I’m in awe. (And feeling a little displaced. What’s to become of me? Will I be Second-to-Sue from now on?)

So here’s your challenge. Post a comment before Quick-draw Sue does. GO!

It’s Indiegogo Time Again!


Woo hoo! Write On Mamas Indiegogo-campaign time is here again!

What is Indiegogo-campaign time? Who are the Write On Mamas? you ask.

Well, who are YOU? I ask. As far as I know, the only people who even know about this blog are Write On Mamas themselves. And my mom. Who I suppose is a Write On Mamas-mama.

OK–the Write On Mamas are a group of moms who write (duh) and we’re putting together an anthology of our essays. This is where I stop trying to be funny, so listen up–last year we raised just under $8000 in our Indiegogo campaign. We used some of that money to hire a developmental editor (the awesome and fabulous Kate Hopper) and she worked personally with 25 of our authors to help them shape their essays. The rest of the money we raised will go toward the cost of designing the cover, layout, printing costs, promotion, that sort of thing. Problem is, we didn’t raise enough the first time around. We need a little more to reach our goal.

I know what you’re thinking. It’s “WOW! How can I help?”

Click here to get started. It’s fun! Delightful, even. And any pain you experience is purely psychological.

That was what you were thinking, right? Or was it, “Tell me more about your project.”

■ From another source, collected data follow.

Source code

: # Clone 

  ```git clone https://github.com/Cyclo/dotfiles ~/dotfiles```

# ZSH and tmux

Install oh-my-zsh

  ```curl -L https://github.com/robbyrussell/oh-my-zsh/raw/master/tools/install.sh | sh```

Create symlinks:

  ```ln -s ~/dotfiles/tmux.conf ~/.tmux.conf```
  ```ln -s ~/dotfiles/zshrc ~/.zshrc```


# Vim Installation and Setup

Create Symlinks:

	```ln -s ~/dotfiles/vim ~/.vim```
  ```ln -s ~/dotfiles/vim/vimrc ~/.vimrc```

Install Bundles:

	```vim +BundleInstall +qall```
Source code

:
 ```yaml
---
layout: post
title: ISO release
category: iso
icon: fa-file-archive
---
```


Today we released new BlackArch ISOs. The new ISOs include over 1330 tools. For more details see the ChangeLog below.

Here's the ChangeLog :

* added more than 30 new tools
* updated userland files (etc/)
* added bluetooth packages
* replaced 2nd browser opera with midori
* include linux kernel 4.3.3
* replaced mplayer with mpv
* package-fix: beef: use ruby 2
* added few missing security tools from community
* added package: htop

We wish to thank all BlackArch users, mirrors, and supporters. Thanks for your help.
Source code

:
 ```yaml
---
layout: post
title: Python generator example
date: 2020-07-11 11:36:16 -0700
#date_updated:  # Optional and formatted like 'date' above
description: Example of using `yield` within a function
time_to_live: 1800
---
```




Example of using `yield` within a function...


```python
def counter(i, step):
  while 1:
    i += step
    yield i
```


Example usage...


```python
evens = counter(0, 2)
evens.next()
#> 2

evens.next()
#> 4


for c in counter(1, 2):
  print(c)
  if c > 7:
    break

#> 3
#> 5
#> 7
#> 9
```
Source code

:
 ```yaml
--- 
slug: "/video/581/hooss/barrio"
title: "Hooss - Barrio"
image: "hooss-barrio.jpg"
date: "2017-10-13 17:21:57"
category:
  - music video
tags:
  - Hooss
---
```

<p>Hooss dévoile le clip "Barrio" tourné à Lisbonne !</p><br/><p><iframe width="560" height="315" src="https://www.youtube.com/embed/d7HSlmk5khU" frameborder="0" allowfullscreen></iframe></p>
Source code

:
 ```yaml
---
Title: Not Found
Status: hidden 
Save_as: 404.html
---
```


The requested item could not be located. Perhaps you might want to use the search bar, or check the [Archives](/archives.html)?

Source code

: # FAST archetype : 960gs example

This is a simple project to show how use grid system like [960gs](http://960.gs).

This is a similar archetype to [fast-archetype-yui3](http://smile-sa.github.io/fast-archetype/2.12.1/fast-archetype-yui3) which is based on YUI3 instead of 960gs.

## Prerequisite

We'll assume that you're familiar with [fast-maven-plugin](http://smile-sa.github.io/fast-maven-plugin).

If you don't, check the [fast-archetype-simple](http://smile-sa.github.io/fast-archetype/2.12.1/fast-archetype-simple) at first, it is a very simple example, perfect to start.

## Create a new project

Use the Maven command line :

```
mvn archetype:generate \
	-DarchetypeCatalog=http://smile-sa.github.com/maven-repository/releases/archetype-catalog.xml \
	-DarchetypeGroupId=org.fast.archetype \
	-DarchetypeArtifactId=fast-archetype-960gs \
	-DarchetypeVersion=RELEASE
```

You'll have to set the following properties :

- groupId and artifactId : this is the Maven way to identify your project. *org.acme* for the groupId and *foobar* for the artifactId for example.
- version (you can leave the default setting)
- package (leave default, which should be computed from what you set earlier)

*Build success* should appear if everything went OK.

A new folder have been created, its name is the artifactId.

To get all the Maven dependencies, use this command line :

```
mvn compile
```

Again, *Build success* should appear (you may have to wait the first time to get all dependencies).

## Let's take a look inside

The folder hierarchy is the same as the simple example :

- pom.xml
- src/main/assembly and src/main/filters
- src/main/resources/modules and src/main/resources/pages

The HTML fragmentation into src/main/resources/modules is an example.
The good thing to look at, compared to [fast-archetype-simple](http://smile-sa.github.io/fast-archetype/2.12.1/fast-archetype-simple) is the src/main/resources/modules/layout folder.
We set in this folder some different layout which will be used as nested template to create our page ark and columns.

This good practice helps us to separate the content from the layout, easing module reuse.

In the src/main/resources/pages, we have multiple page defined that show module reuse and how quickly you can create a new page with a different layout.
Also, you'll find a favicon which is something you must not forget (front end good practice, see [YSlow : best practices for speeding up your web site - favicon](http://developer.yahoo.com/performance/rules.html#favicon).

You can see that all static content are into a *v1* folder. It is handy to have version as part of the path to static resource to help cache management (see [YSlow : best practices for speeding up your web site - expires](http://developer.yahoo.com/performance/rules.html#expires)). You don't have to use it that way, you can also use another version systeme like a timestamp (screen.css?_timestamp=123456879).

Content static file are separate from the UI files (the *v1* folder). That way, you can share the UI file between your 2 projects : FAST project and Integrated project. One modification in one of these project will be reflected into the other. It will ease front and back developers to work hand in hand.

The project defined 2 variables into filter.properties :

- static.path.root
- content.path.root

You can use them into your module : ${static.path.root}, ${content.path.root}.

We’re writing about writing. “Writing our mothering and mothering our writing” as WoM member Allison Tierney put it.

I’m on the editorial team along with Mary Hill and Joanne Hartman. Our job is to take the essays already given the green light by Kate and to shape them into a coherent whole. What are our themes? What’s going to make the book work? Who’s our audience? (Answers TK).

Every Friday Mary, Joanne and I meet at Bittersweet Cafe in Oakland (Joanne is working her way down the hot chocolate menu). We come with our binders of the work-in-progress. Each week we look at a handful of essays. Along with light copyediting (we’ll hire a professional copyeditor to do the heavy lifting thanks to the funds we’ll get from our Indiegogo campaign HINT HINT) we look how to highlight the very best in each essay and discuss where it might fit in the anthology.

“WOW!” You’re thinking. “That’s awesome. What a great way to build community. I wish I could help. What was that number again?”


Now didn’t that feel good? Post a comment. Share on Facebook. Let everyone know that YOU are a rock star philanthropist. (Or share anyway and be a poseur philanthropist, that works too. Unless nobody else donates. Then it doesn’t work at all. So think about that.)

And thanks, Mom, for already answering the call!